Summary
Marsh & McLennan Companies, Inc. (MMC) reported steady overall revenue for the first quarter of 2002, with total revenue largely flat compared to the prior year at $2,635 million. While the Risk and Insurance Services segment showed robust underlying revenue growth of approximately 12%, driven by higher commercial insurance rates and new business, this was partially offset by declines in the Investment Management and Consulting segments. Specifically, Investment Management revenue fell 14% due to a 12% decrease in average assets under management, reflecting market downturns. Consulting revenue also saw a slight decrease of 3% despite growth in specific areas like retirement and economic consulting, as other segments experienced reduced demand. The company's financial performance demonstrated improved profitability, with operating income increasing to $687 million from $645 million in the prior year, leading to a higher operating income margin. Net income rose to $418 million, or $1.53 per basic share, from $369 million, or $1.33 per basic share. This improvement was aided by a lower effective tax rate and the discontinuation of goodwill amortization following the adoption of SFAS No. 142, which positively impacted reported earnings. Cash flow from operations was a use of cash of $163 million, primarily due to seasonal compensation payments, though the company maintains a strong cash position.
Key Highlights
- 1Total revenue remained stable at $2,635 million, largely unchanged from the prior year, indicating resilience across the business.

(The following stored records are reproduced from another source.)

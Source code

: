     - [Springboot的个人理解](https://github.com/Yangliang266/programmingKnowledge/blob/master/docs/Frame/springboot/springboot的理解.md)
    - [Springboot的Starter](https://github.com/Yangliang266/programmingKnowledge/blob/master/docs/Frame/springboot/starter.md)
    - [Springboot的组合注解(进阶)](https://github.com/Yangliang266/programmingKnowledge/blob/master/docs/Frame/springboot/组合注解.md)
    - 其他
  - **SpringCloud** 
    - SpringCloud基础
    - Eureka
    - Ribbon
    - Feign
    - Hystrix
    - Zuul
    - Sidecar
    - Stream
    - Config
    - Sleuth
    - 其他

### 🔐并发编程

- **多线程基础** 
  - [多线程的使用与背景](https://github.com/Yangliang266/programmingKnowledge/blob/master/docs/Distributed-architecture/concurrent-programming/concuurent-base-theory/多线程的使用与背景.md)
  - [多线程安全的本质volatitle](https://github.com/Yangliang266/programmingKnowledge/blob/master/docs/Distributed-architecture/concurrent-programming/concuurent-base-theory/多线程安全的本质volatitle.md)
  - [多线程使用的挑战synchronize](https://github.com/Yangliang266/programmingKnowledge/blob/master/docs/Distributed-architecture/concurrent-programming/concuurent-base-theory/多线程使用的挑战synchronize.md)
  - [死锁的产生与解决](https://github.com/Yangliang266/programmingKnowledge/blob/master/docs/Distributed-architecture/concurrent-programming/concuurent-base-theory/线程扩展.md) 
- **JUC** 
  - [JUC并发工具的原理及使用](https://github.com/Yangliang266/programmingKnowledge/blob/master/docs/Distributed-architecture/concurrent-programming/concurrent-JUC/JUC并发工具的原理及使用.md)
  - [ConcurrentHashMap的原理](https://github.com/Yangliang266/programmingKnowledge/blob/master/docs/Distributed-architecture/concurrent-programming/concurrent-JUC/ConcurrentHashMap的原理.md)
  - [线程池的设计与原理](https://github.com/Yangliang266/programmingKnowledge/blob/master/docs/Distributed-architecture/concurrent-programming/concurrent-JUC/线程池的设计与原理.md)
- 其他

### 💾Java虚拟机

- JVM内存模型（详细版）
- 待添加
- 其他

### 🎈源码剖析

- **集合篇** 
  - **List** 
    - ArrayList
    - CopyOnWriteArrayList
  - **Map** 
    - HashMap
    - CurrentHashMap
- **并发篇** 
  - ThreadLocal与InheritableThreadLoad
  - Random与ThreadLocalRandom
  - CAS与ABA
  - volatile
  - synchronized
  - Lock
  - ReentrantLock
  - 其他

- 2Operating income increased by 6.5% to $687 million, with operating margins improving across all segments, particularly in Risk and Insurance Services.
- 3Net income grew by 13.3% to $418 million, with basic earnings per share increasing to $1.53 from $1.33 in the prior year.
- 4Risk and Insurance Services segment demonstrated strong underlying revenue growth of approximately 12%, driven by higher premium rates and new business wins.
- 5Investment Management segment experienced a 14% revenue decline due to a 12% decrease in average assets under management, reflecting broader market conditions.
- 6The company adopted SFAS No. 142, discontinuing goodwill amortization, which positively impacted reported net income and EPS.
- 7MMC issued $750 million in new senior notes to repay commercial paper borrowings, strengthening its long-term debt structure and managing interest rate risk through swaps.